» Task description
The answer must be a bare number: the count of lines below that contain "thashibtk".

» Data listing
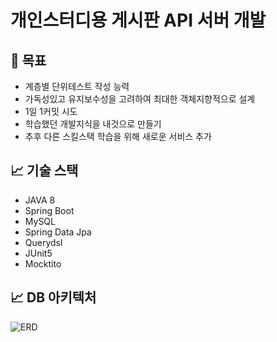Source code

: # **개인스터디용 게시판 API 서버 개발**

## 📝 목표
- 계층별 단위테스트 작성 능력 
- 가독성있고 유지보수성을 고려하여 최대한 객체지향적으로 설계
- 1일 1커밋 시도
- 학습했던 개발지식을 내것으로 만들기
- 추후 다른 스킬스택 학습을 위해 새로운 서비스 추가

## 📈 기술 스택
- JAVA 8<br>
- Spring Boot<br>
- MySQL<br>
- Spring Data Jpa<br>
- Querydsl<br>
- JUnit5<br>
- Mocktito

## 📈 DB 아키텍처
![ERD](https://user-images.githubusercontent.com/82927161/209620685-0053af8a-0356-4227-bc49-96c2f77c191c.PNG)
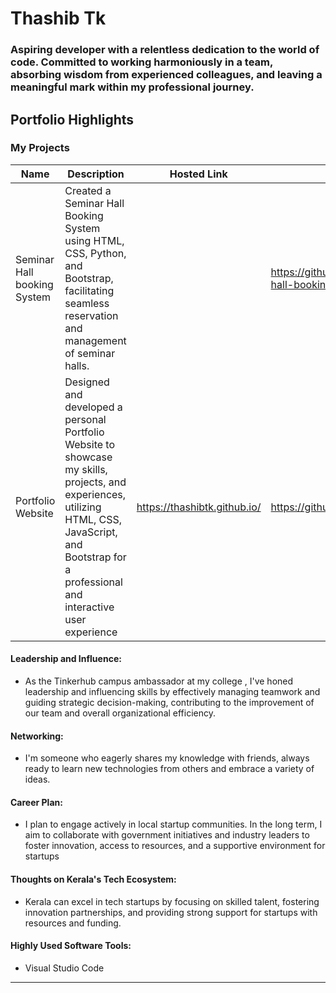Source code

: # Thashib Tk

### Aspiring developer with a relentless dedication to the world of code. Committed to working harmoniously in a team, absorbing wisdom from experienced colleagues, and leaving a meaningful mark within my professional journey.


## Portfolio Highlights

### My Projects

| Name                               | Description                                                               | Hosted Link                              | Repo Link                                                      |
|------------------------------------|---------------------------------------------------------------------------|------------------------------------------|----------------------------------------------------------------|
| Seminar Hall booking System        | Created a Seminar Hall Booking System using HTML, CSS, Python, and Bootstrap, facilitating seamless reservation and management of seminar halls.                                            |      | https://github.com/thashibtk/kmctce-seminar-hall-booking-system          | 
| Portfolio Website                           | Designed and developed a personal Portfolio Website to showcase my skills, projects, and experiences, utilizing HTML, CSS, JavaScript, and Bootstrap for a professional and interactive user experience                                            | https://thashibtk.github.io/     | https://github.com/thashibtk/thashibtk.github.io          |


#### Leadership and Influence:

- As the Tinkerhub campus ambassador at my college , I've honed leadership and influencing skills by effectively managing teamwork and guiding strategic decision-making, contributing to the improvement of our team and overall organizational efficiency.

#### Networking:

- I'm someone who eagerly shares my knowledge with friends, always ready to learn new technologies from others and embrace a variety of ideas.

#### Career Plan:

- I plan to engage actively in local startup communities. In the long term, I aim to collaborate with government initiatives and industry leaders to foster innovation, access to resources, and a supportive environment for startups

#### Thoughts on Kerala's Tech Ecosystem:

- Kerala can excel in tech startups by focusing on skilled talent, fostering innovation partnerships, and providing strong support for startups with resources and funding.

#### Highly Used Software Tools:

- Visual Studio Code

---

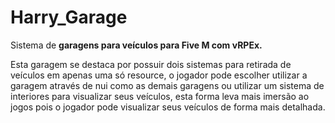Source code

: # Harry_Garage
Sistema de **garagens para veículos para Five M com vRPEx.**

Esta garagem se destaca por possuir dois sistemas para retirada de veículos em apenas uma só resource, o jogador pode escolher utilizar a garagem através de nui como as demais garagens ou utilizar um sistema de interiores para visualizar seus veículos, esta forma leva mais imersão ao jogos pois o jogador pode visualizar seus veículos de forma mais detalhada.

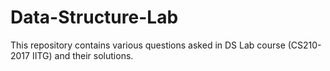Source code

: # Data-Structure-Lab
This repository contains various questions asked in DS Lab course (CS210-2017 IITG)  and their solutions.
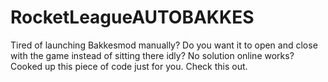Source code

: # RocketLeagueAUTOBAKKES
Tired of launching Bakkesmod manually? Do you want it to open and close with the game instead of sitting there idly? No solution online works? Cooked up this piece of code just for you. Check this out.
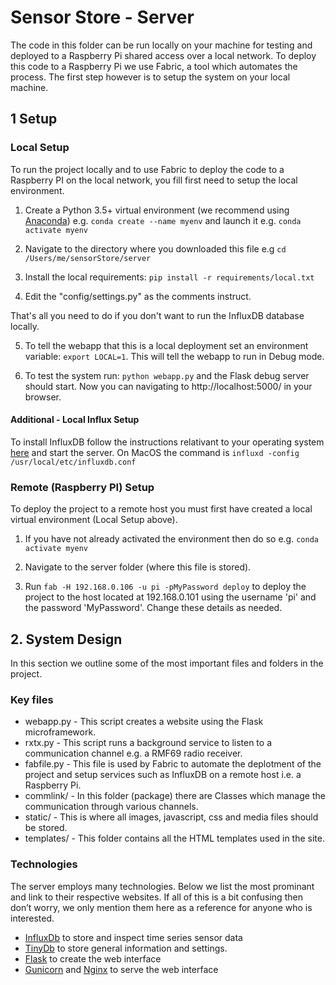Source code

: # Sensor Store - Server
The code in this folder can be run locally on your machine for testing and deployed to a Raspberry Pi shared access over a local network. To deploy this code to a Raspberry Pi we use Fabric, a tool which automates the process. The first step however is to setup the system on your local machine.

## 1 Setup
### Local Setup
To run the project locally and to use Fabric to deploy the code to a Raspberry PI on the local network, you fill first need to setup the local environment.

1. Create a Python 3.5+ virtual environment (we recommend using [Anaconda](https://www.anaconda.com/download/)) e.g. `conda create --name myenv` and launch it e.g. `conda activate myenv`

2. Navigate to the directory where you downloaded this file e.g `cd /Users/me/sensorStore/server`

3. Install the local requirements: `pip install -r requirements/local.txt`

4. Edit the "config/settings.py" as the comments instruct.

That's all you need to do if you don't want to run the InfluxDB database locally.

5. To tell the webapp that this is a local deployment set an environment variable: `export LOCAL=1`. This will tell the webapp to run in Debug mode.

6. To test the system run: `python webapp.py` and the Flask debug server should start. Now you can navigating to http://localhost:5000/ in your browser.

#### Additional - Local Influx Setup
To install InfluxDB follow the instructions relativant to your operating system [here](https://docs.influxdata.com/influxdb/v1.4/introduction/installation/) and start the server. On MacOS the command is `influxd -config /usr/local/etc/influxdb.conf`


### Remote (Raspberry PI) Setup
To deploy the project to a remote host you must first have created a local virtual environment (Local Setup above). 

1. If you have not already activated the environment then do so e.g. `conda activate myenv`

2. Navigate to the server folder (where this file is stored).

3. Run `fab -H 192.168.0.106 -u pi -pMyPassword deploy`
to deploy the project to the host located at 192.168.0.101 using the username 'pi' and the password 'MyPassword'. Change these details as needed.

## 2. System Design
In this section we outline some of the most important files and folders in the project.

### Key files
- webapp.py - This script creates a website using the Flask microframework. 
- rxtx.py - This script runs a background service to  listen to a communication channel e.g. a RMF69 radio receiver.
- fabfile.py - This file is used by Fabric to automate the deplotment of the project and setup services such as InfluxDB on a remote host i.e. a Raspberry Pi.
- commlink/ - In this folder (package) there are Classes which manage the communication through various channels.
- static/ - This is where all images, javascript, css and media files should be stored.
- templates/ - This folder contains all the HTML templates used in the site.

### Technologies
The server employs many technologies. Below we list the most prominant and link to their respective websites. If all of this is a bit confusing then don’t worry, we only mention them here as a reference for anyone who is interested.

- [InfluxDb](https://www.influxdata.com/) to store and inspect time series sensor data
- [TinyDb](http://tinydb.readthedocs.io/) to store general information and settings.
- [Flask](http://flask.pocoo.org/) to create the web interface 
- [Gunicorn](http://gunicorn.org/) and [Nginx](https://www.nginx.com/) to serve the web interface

* * *

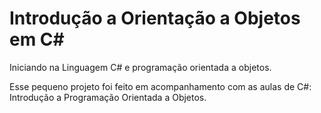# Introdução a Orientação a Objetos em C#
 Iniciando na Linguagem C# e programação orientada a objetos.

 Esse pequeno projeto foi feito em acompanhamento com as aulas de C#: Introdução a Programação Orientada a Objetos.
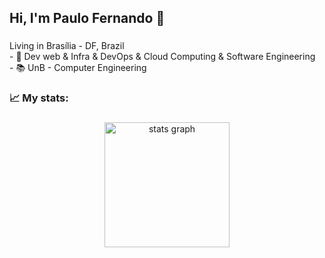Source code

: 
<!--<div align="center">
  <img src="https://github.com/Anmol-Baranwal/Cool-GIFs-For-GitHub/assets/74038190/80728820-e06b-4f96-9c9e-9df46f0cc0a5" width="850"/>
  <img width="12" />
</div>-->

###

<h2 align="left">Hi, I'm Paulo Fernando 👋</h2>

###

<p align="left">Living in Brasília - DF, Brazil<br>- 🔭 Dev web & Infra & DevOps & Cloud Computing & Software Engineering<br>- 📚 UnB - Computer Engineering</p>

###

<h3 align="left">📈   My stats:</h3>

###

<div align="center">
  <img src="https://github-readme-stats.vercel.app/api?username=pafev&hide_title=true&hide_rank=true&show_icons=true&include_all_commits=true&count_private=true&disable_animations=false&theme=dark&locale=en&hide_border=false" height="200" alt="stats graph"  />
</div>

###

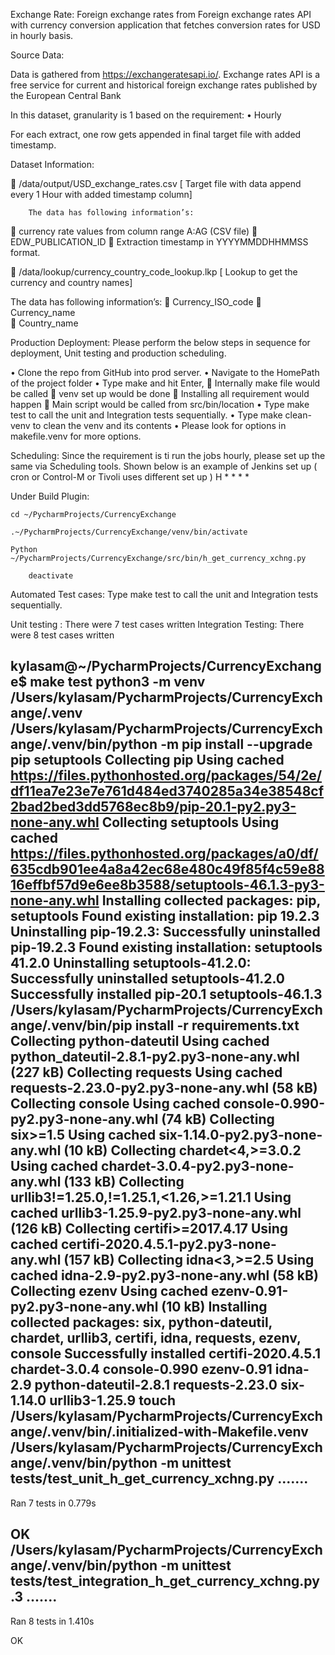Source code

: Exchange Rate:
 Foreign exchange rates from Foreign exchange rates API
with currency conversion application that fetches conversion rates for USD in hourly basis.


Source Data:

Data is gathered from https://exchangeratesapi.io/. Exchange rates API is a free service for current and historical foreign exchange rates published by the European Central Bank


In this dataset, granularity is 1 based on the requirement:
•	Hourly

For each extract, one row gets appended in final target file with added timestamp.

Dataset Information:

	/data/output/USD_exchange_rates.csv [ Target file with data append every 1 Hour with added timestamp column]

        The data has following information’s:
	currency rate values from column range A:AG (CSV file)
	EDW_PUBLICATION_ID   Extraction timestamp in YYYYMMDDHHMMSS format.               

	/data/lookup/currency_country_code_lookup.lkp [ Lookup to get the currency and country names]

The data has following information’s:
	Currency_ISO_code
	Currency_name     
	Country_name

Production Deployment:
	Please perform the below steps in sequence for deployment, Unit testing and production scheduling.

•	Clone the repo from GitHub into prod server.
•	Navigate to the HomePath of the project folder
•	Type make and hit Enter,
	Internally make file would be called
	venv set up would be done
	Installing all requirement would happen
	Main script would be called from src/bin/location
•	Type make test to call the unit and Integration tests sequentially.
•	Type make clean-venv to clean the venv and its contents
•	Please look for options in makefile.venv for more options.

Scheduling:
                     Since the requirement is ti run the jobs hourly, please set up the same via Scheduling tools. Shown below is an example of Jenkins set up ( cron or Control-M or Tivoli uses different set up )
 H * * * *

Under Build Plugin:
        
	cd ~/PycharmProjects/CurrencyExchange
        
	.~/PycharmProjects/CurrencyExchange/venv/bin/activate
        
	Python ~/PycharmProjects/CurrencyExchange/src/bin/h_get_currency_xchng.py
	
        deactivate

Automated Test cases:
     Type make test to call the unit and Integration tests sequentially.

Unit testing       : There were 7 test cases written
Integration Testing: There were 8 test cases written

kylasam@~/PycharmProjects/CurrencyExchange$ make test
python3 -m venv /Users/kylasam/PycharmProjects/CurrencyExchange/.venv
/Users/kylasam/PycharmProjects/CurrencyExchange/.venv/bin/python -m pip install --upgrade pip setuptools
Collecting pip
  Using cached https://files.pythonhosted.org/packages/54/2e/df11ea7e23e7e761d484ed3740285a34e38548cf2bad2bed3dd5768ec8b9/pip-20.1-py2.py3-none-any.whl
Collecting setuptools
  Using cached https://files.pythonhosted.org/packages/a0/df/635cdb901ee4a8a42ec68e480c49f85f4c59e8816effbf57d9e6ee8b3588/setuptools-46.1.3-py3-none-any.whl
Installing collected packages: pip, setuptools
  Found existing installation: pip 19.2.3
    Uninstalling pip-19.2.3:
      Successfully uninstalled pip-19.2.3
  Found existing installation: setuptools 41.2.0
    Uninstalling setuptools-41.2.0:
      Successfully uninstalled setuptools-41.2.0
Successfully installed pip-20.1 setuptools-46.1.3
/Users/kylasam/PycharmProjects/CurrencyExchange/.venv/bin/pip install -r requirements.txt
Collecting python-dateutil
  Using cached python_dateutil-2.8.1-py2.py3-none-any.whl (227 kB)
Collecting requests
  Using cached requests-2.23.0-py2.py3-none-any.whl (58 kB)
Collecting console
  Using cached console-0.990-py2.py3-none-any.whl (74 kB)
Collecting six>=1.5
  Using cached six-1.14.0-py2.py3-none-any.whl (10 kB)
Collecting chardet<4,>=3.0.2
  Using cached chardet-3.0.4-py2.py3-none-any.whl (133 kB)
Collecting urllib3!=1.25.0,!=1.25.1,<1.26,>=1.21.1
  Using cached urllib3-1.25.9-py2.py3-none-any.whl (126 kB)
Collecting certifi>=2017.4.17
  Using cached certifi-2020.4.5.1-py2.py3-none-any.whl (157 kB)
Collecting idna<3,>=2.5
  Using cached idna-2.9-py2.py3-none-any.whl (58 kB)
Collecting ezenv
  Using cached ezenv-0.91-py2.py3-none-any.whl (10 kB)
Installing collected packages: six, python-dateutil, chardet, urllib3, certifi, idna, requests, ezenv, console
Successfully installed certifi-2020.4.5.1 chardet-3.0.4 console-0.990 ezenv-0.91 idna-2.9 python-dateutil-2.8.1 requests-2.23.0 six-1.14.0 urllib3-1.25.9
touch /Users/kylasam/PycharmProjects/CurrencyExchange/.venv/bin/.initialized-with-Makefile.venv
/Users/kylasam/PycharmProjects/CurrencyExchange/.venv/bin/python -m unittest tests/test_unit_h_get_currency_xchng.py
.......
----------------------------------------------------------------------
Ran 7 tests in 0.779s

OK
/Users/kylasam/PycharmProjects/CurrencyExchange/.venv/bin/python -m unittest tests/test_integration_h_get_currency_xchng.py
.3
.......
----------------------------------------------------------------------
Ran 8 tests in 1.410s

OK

* * *

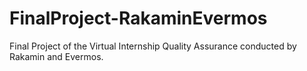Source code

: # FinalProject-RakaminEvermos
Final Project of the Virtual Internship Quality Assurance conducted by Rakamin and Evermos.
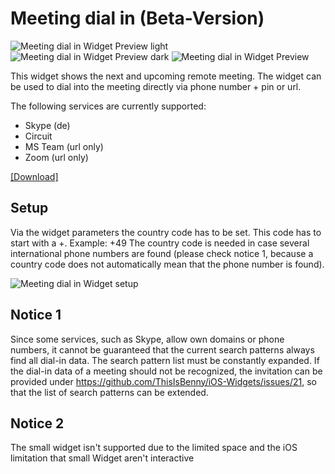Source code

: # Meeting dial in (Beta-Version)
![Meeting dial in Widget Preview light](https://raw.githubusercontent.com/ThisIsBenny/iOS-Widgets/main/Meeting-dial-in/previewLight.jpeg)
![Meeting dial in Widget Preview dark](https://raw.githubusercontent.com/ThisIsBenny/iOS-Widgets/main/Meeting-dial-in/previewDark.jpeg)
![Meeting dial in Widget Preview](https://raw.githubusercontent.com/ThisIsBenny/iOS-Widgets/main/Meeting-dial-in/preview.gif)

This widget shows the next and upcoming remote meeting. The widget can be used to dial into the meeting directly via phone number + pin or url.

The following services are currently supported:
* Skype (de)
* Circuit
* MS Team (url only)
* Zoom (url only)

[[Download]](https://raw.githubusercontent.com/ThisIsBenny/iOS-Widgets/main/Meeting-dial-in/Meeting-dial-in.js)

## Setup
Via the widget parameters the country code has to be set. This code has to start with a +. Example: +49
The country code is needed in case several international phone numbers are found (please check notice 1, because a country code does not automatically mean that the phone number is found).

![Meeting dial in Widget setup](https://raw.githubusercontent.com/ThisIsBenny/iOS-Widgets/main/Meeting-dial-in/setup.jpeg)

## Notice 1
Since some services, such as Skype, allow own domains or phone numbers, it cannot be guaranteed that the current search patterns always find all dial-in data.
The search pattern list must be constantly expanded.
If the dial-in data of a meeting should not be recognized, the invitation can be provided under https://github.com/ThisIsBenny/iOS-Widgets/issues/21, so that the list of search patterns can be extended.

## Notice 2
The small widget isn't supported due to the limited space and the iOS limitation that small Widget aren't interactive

» Solution to this problem
2